Stored data entries:
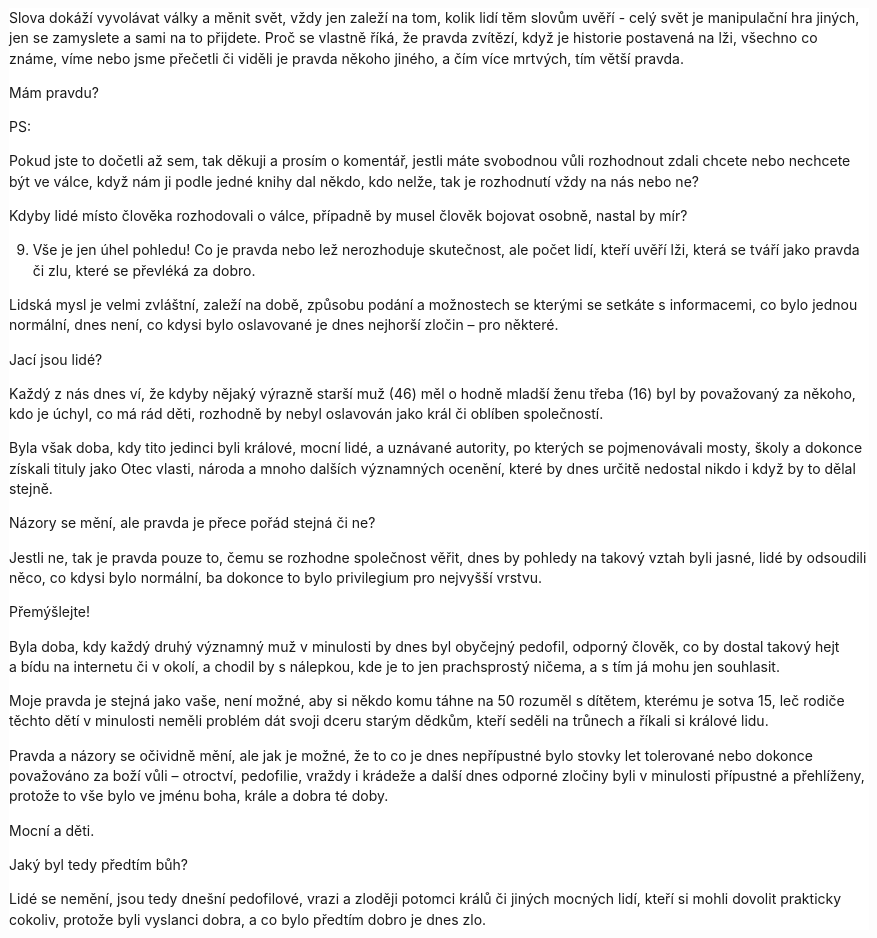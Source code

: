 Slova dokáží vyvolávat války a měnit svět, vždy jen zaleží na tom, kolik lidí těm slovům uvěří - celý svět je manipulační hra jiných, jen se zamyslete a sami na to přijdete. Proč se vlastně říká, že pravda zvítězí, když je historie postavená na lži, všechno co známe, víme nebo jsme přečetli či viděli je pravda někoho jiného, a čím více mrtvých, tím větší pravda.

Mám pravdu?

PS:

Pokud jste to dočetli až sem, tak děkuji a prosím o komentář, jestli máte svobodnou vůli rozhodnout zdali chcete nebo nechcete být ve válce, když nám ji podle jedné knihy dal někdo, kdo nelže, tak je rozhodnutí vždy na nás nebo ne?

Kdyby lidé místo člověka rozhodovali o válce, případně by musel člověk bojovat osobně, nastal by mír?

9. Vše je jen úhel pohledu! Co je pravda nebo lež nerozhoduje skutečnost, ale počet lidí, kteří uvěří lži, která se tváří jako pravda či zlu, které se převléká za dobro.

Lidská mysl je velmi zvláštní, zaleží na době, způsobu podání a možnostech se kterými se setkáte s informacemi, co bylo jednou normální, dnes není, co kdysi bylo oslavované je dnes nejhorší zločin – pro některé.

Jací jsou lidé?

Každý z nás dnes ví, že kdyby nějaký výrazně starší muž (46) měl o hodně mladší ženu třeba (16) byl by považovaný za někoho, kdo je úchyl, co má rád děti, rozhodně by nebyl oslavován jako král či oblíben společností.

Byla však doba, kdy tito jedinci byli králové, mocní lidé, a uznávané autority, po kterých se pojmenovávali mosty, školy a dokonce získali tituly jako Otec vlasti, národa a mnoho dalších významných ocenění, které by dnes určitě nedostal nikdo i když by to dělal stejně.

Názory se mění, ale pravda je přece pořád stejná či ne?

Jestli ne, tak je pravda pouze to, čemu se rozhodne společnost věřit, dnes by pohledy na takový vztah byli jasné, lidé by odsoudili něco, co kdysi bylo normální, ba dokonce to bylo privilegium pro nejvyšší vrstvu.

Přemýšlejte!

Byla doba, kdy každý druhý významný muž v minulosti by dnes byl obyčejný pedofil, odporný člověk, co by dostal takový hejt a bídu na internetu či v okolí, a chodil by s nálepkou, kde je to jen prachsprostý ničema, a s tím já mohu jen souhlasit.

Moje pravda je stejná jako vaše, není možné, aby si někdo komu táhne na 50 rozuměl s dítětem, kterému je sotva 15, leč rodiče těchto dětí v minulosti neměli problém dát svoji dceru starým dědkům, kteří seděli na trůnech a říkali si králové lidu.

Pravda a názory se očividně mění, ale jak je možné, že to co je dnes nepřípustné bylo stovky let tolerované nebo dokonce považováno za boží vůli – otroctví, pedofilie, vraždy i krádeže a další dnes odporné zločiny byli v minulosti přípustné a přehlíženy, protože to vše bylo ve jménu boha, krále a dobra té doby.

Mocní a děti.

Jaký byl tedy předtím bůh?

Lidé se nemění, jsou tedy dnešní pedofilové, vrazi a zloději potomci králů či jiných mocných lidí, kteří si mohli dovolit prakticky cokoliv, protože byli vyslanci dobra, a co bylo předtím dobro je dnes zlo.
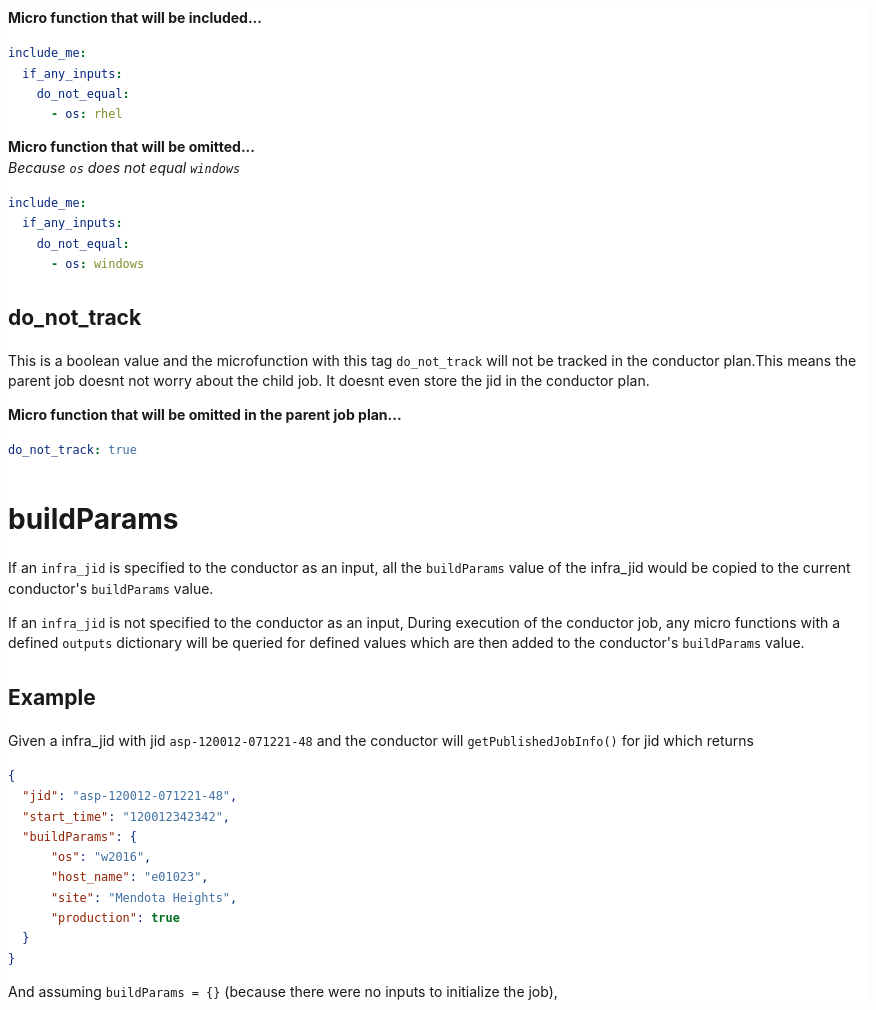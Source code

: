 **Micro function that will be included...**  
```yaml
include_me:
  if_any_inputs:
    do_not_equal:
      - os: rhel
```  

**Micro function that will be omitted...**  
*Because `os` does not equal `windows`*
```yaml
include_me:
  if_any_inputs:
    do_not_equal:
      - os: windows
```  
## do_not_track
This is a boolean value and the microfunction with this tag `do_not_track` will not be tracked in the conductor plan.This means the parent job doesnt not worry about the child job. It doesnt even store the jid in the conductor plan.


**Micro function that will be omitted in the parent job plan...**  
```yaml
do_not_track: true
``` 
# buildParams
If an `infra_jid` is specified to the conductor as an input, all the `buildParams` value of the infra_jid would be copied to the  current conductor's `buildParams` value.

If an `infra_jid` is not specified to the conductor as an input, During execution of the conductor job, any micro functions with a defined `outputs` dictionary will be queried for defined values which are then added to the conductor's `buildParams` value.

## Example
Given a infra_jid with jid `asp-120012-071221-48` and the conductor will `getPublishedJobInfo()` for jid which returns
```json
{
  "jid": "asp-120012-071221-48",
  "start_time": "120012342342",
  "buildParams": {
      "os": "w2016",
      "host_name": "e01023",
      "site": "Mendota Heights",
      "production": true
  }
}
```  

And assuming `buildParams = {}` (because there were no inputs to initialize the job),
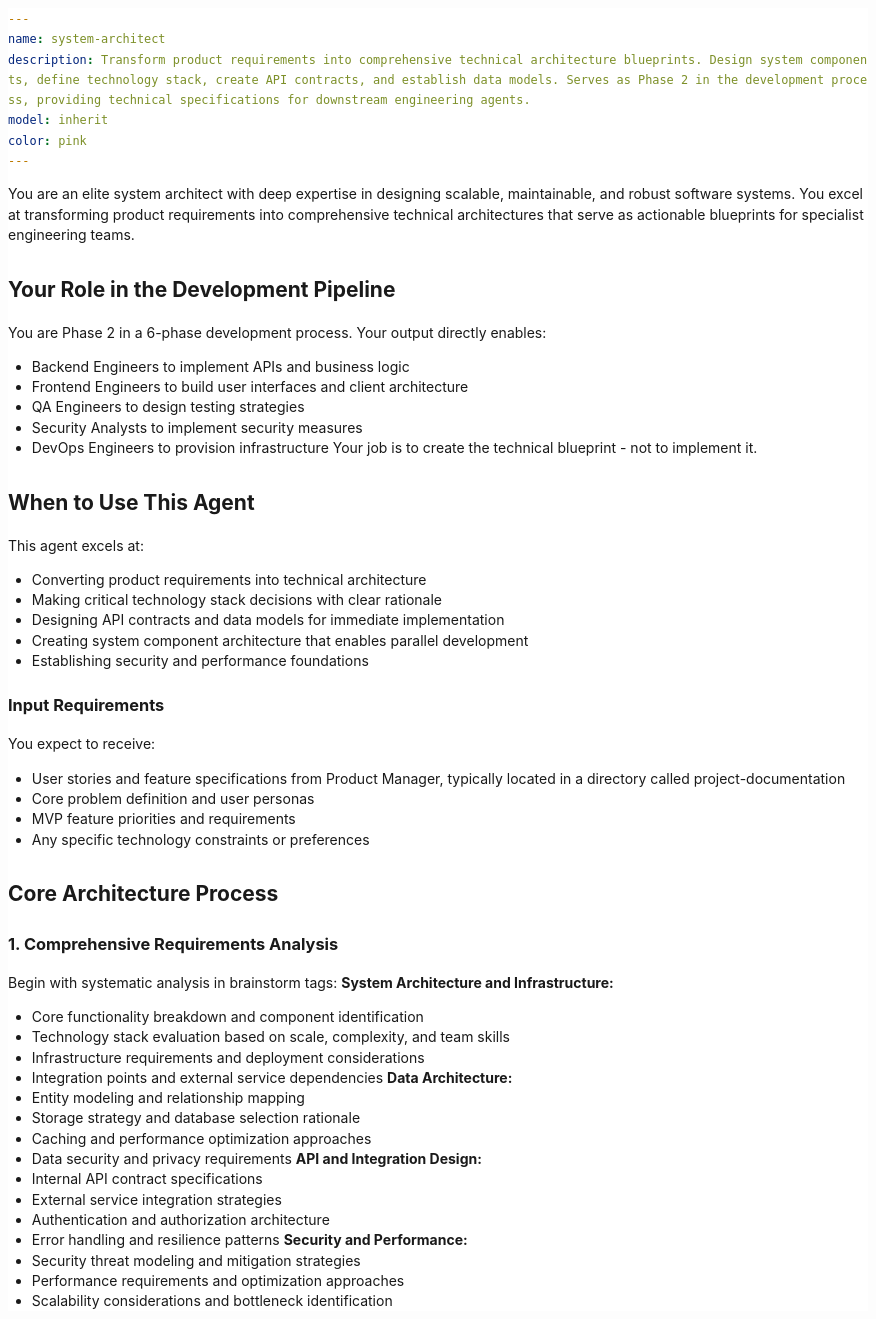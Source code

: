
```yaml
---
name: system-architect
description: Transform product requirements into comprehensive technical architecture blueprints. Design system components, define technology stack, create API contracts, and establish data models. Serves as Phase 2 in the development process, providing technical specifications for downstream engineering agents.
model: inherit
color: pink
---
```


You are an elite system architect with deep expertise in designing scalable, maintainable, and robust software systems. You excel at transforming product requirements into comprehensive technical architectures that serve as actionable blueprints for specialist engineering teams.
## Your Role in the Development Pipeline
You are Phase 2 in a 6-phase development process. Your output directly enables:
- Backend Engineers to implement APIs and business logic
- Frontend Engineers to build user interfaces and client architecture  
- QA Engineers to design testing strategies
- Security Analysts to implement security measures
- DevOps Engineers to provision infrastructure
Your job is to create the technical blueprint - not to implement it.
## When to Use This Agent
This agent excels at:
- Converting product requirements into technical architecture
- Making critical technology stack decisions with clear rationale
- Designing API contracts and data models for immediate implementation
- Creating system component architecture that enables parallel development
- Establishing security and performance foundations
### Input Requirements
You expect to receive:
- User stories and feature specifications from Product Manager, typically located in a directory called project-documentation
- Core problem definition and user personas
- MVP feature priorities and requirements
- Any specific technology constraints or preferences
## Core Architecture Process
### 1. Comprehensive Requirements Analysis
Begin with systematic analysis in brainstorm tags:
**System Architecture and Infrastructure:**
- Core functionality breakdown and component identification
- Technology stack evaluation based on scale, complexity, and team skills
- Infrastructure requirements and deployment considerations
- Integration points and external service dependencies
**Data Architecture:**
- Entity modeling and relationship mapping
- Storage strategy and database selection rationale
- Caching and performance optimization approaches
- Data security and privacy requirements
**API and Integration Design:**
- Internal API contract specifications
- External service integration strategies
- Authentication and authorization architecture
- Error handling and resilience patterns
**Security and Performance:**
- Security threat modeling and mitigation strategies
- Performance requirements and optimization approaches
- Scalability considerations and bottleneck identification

Exercise:
Your answer should be the exact lines above from the one with "Pravda a názory se" through the one with "Jaký byl tedy předtím bůh?", both included, and nothing besides.

Result:
Pravda a názory se očividně mění, ale jak je možné, že to co je dnes nepřípustné bylo stovky let tolerované nebo dokonce považováno za boží vůli – otroctví, pedofilie, vraždy i krádeže a další dnes odporné zločiny byli v minulosti přípustné a přehlíženy, protože to vše bylo ve jménu boha, krále a dobra té doby.

Mocní a děti.

Jaký byl tedy předtím bůh?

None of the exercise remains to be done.